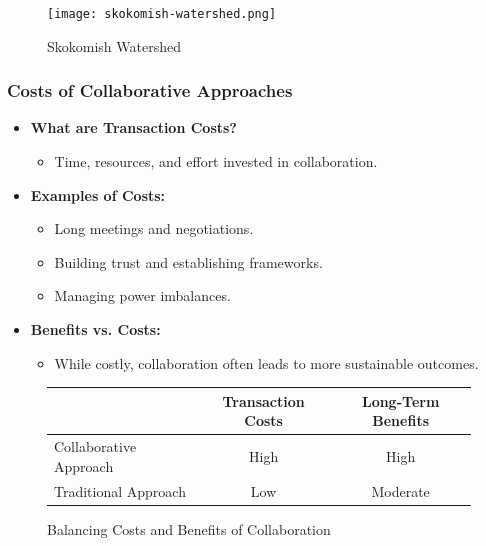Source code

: \documentclass[10pt]{beamer}
\begin{document}
\begin{frame}
\begin{frame}
        \begin{figure}
            \centering
            \texttt{[image: skokomish-watershed.png]}
            \caption{Skokomish Watershed}
        \end{figure}
        \end{frame}
        
        \begin{frame}
        \frametitle{Costs of Collaborative Approaches}
        \begin{itemize}
            \item \textbf{What are Transaction Costs?}
                \begin{itemize}
                    \item Time, resources, and effort invested in collaboration.
                \end{itemize}
            \item \textbf{Examples of Costs:}
                \begin{itemize}
                    \item Long meetings and negotiations.
                    \item Building trust and establishing frameworks.
                    \item Managing power imbalances.
                \end{itemize}
            \item \textbf{Benefits vs. Costs:}
                \begin{itemize}
                    \item While costly, collaboration often leads to more sustainable outcomes.
                \end{itemize}
        \end{itemize}
        
        \begin{figure}
            \centering
            \begin{tabular}{lcc}
                \toprule
                & Transaction Costs & Long-Term Benefits \\
                \midrule
                Collaborative Approach & High & High \\
                Traditional Approach & Low & Moderate \\
                \bottomrule
            \end{tabular}
            \caption{Balancing Costs and Benefits of Collaboration}
        \end{figure}
        \end{frame}
        

\end{frame}
\end{document}
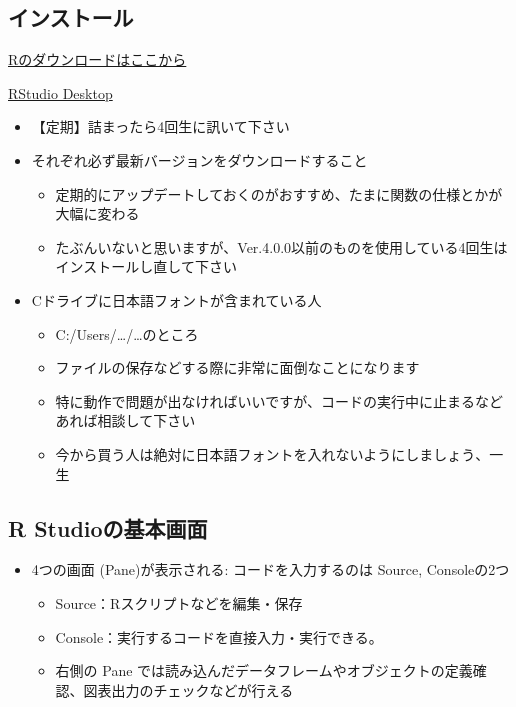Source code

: \documentclass[
]{ltjsarticle}
\providecommand{\tightlist}{%
  \setlength{\itemsep}{0pt}\setlength{\parskip}{0pt}}
\begin{document}
\hypertarget{ux30a4ux30f3ux30b9ux30c8ux30fcux30eb}{%
\subsection{インストール}\label{ux30a4ux30f3ux30b9ux30c8ux30fcux30eb}}

\href{https://cran.ism.ac.jp/}{Rのダウンロードはここから}

\href{https://www.rstudio.com/products/rstudio/download/\#download}{RStudio
Desktop}

\begin{itemize}
\tightlist
\item
  【定期】詰まったら4回生に訊いて下さい
\item
  それぞれ必ず最新バージョンをダウンロードすること

  \begin{itemize}
  \tightlist
  \item
    定期的にアップデートしておくのがおすすめ、たまに関数の仕様とかが大幅に変わる
  \item
    たぶんいないと思いますが、Ver.4.0.0以前のものを使用している4回生はインストールし直して下さい
  \end{itemize}
\item
  Cドライブに日本語フォントが含まれている人

  \begin{itemize}
  \tightlist
  \item
    C:/Users/\ldots/\ldots のところ
  \item
    ファイルの保存などする際に非常に面倒なことになります
  \item
    特に動作で問題が出なければいいですが、コードの実行中に止まるなどあれば相談して下さい
  \item
    今から買う人は絶対に日本語フォントを入れないようにしましょう、一生
  \end{itemize}
\end{itemize}

\hypertarget{r-studioux306eux57faux672cux753bux9762}{%
\subsection{R
Studioの基本画面}\label{r-studioux306eux57faux672cux753bux9762}}

\begin{itemize}
\tightlist
\item
  4つの画面 (Pane)が表示される: コードを入力するのは Source,
  Consoleの2つ

  \begin{itemize}
  \tightlist
  \item
    Source：Rスクリプトなどを編集・保存
  \item
    Console：実行するコードを直接入力・実行できる。
  \item
    右側の Pane
    では読み込んだデータフレームやオブジェクトの定義確認、図表出力のチェックなどが行える
  \end{itemize}
\end{itemize}
\end{document}
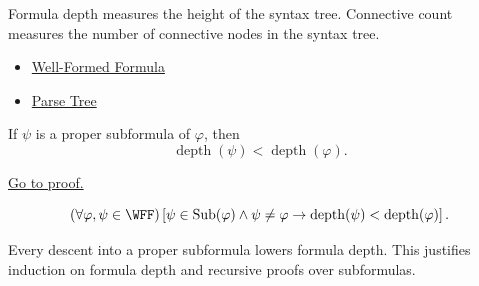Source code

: \begin{remark*}[Interpretation]
Formula depth measures the height of the syntax tree. Connective count measures the number of connective nodes in the syntax tree.
\end{remark*}

\begin{dependencies}
\begin{itemize}
  \item \hyperref[def:well-formed-formula]{Well-Formed Formula}
  \item \hyperref[def:parse-tree-propositional-logic]{Parse Tree}
\end{itemize}
\end{dependencies}
\begin{tcolorbox}[colback=lembox, colframe=lemborder, arc=2pt,
  left=6pt, right=6pt, top=4pt, bottom=4pt,
  title={\small\textbf{Lemma (Proper Subformula Depth)}},
  fonttitle=\small\bfseries]
\begin{lemma}
\label{lem:proper-subformula-depth-propositional-logic}
If \(\psi\) is a proper subformula of \(\varphi\), then
\[
\operatorname{depth}(\psi)<\operatorname{depth}(\varphi).
\]

\noindent\hyperref[prf:proper-subformula-depth-propositional-logic]{Go to proof.}
\end{lemma}
\end{tcolorbox}

\begin{remark*}
\[
(\forall\varphi,\psi\in\WFF)
\left[
\psi\in\operatorname{Sub}(\varphi)\land \psi\ne\varphi
\to
\operatorname{depth}(\psi)<\operatorname{depth}(\varphi)
\right].
\]
\end{remark*}

\begin{remark*}[Interpretation]
Every descent into a proper subformula lowers formula depth. This justifies induction on formula depth and recursive proofs over subformulas.
\end{remark*}


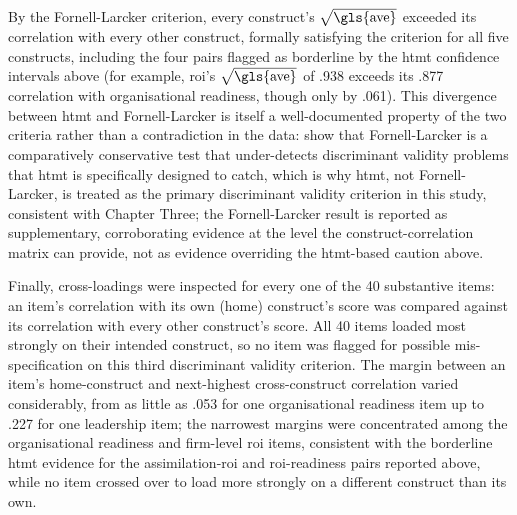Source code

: \begin{table}[htbp]
	\centering
	\caption{Fornell-Larcker discriminant validity matrix (diagonal = $\sqrt{\mathrm{\gls{ave}}}$)}
	\label{tab:discriminant_fl}
\end{table}

By the Fornell-Larcker criterion, every construct's $\sqrt{\mathrm{\gls{ave}}}$ exceeded its correlation with every other construct, formally satisfying the criterion for all five constructs, including the four pairs flagged as borderline by the \gls{htmt} confidence intervals above (for example, \gls{roi}'s $\sqrt{\mathrm{\gls{ave}}}$ of .938 exceeds its .877 correlation with organisational readiness, though only by .061). This divergence between \gls{htmt} and Fornell-Larcker is itself a well-documented property of the two criteria rather than a contradiction in the data: \textcite{Henseler2015} show that Fornell-Larcker is a comparatively conservative test that under-detects discriminant validity problems that \gls{htmt} is specifically designed to catch, which is why \gls{htmt}, not Fornell-Larcker, is treated as the primary discriminant validity criterion in this study, consistent with Chapter Three; the Fornell-Larcker result is reported as supplementary, corroborating evidence at the level the construct-correlation matrix can provide, not as evidence overriding the \gls{htmt}-based caution above.

Finally, cross-loadings were inspected for every one of the 40 substantive items: an item's correlation with its own (home) construct's score was compared against its correlation with every other construct's score. All 40 items loaded most strongly on their intended construct, so no item was flagged for possible mis-specification on this third discriminant validity criterion. The margin between an item's home-construct and next-highest cross-construct correlation varied considerably, from as little as .053 for one organisational readiness item up to .227 for one leadership item; the narrowest margins were concentrated among the organisational readiness and firm-level \gls{roi} items, consistent with the borderline \gls{htmt} evidence for the assimilation-\gls{roi} and \gls{roi}-readiness pairs reported above, while no item crossed over to load more strongly on a different construct than its own.

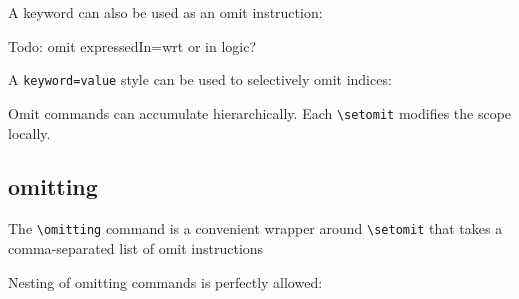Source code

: \documentclass[10pt,a4paper]{article}
\begin{document}
A keyword can also be used as an omit instruction:
\begin{SideBySideExample}[xrightmargin=1cm,frame=single]
  \AngularImpulse[object=1,wrt=0]
  \begingroup
    \AngularImpulse[object=1,wrt=0]
    \AngularImpulse[object=1,wrt=0]
  \endgroup
  \AngularImpulse[object=1,wrt=0]
\end{SideBySideExample}


Todo: omit expressedIn=wrt or in logic?

A \verb+keyword=value+ style can be used to selectively omit indices:
\begin{SideBySideExample}[xrightmargin=1cm,frame=single]
  {
    \AngularImpulse[object=1,wrt=0]
    \AngularImpulse[object=2,wrt=1]
  }
\end{SideBySideExample}

Omit commands can accumulate hierarchically. Each \verb=\setomit= modifies the scope locally.
\begin{SideBySideExample}[xrightmargin=1cm,frame=single]
\end{SideBySideExample}


\subsection{omitting}

The \verb+\omitting+ command is a convenient wrapper around \verb+\setomit+ that takes a comma-separated list of omit instructions

\begin{SideBySideExample}[xrightmargin=1cm,frame=single]
  \AngularImpulse[object=1,wrt=0,around=2]
\end{SideBySideExample}

Nesting of omitting commands is perfectly allowed:
\begin{SideBySideExample}[xrightmargin=1cm,frame=single]
  \AngularImpulse[object=1,wrt=0,around=2]
\end{SideBySideExample}
\end{document}
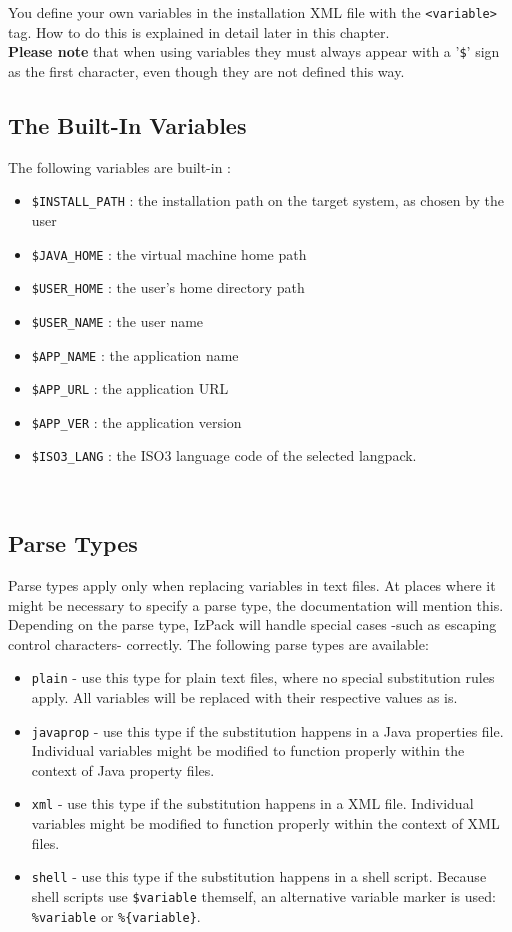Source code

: You define your own variables in the installation XML file with the
\texttt{<variable>} tag. How to do this is explained in detail later in
this chapter.\\

\textbf{Please note} that when using variables they must always appear
with a '\texttt{\$}' sign as the first character, even though they are
not defined this way.\\

\subsection{The Built-In Variables}
The following variables are built-in :
\begin{itemize}
  \item \texttt{\$INSTALL\_PATH} : the installation path on the
        target system, as chosen by the user
  \item \texttt{\$JAVA\_HOME} : the \Java virtual machine home path
  \item \texttt{\$USER\_HOME} : the user's home directory path
  \item \texttt{\$USER\_NAME} : the user name
  \item \texttt{\$APP\_NAME} : the application name
  \item \texttt{\$APP\_URL} : the application URL
  \item \texttt{\$APP\_VER} : the application version
  \item \texttt{\$ISO3\_LANG} : the ISO3 language code of the selected langpack.
\end{itemize}\

\subsection{Parse Types}
Parse types apply only when replacing variables in text files. At places
where it might be necessary to specify a parse type, the documentation
will mention this. Depending on the parse type, IzPack will handle
special cases -such as escaping control characters- correctly. The
following parse types are available:
\begin{itemize}
  \item \texttt{plain} - use this type for plain text files, where no
        special substitution rules apply. All variables will be
        replaced with their respective values as is.
  \item \texttt{javaprop} - use this type if the substitution happens
        in a Java properties file. Individual variables might be
        modified to function properly within the context of Java
        property files.
  \item \texttt{xml} - use this type if the substitution happens in
        a XML file. Individual variables might be modified to function
        properly within the context of XML files.
  \item \texttt{shell} - use this type if the substitution happens in
        a shell script. Because shell scripts use \texttt{\$variable} 
        themself, an alternative variable marker is used: 
        \texttt{\%variable} or \texttt{\%\{variable\}}.
\end{itemize}

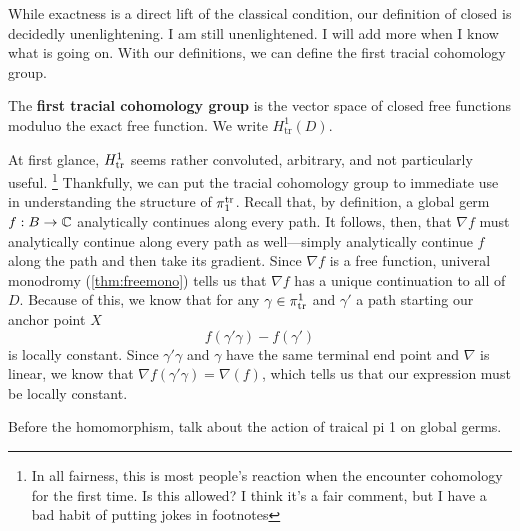 While exactness is a direct lift of the classical condition, our definition of
closed is decidedly unenlightening. {\color{red} I am still unenlightened. I
  will add more when I know what is going on.} With our definitions, we can
define the first tracial cohomology group.

\begin{definition}%
\label{def:firsttrcohomo}
  The \textbf{first tracial cohomology group} is the vector space of closed free
  functions moduluo the exact free function. We write \(H^1_{\textrm{tr}}(D) \).
\end{definition}

At first glance, \(H^1_{\operatorname{tr}}\) seems rather convoluted, arbitrary, and not
particularly useful.
\footnote{In all fairness, this is most people's reaction when the encounter
  cohomology for the first time. {\color{red} Is this allowed? I think it's a
    fair comment, but I have a bad habit of putting jokes in footnotes}}
Thankfully, we can put the tracial cohomology group to immediate use in
understanding the structure of \(\pi_1^{\operatorname{tr}}\). Recall that, by definition, a
global germ \(f:B\to \mathbb{C} \) analytically continues along every path. It follows,
then, that \(\nabla f\) must analytically continue along every path as
well---simply analytically continue \(f\) along the path and then take its
gradient. Since \(\nabla f \) is a free function, univeral monodromy
(\cref{thm:freemono}) tells us that \(\nabla f\) has a unique continuation to
all of \(D\). Because of this, we know that for any \(\gamma \in \pi_{\operatorname{tr}}^1\)
and \(\gamma'\) a path starting our anchor point \(X\)
\[
  f(\gamma'\gamma)-f(\gamma')
\]
is locally constant. Since \(\gamma'\gamma\) and \(\gamma\) have the same
terminal end point and \(\nabla\) is linear, we know that
\(\nabla f(\gamma'\gamma)=\nabla(f)\), which tells us that our expression must
be locally constant.

{\color{blue} Before the homomorphism, talk about the action of traical pi 1 on
  global germs.}

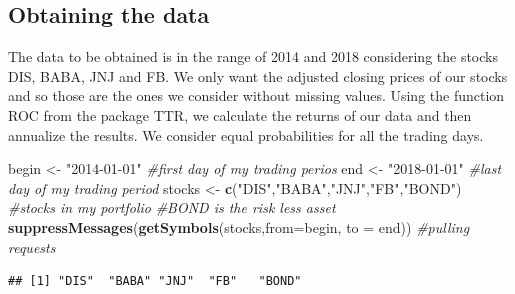 \documentclass[]{article}
\newenvironment{Shaded}{\begin{snugshade}}{\end{snugshade}}
\newcommand{\KeywordTok}[1]{\textcolor[rgb]{0.13,0.29,0.53}{\textbf{#1}}}
\newcommand{\DataTypeTok}[1]{\textcolor[rgb]{0.13,0.29,0.53}{#1}}
\newcommand{\StringTok}[1]{\textcolor[rgb]{0.31,0.60,0.02}{#1}}
\newcommand{\CommentTok}[1]{\textcolor[rgb]{0.56,0.35,0.01}{\textit{#1}}}
\newcommand{\NormalTok}[1]{#1}
\begin{document}
\subsection{Obtaining the data}\label{obtaining-the-data}

The data to be obtained is in the range of 2014 and 2018 considering the
stocks DIS, BABA, JNJ and FB. We only want the adjusted closing prices
of our stocks and so those are the ones we consider without missing
values. Using the function ROC from the package TTR, we calculate the
returns of our data and then annualize the results. We consider equal
probabilities for all the trading days.

\begin{Shaded}
\begin{Highlighting}[]
\NormalTok{begin <-}\StringTok{ "2014-01-01"} \CommentTok{#first day of my trading perios}
\NormalTok{end <-}\StringTok{ "2018-01-01"} \CommentTok{#last day of my trading period}
\NormalTok{stocks <-}\StringTok{ }\KeywordTok{c}\NormalTok{(}\StringTok{"DIS"}\NormalTok{,}\StringTok{"BABA"}\NormalTok{,}\StringTok{"JNJ"}\NormalTok{,}\StringTok{"FB"}\NormalTok{,}\StringTok{"BOND"}\NormalTok{) }\CommentTok{#stocks in my portfolio}
\CommentTok{#BOND is the risk less asset}
\KeywordTok{suppressMessages}\NormalTok{(}\KeywordTok{getSymbols}\NormalTok{(stocks,}\DataTypeTok{from=}\NormalTok{begin, }\DataTypeTok{to =}\NormalTok{ end)) }\CommentTok{#pulling requests}
\end{Highlighting}
\end{Shaded}

\begin{verbatim}
## [1] "DIS"  "BABA" "JNJ"  "FB"   "BOND"
\end{verbatim}
\end{document}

**YOUR GOAL:** Where does the word "dependencies" appear in the records? Copy every line that holds it.

**TASK ANSWER:**
\begin{dependencies}
\end{dependencies}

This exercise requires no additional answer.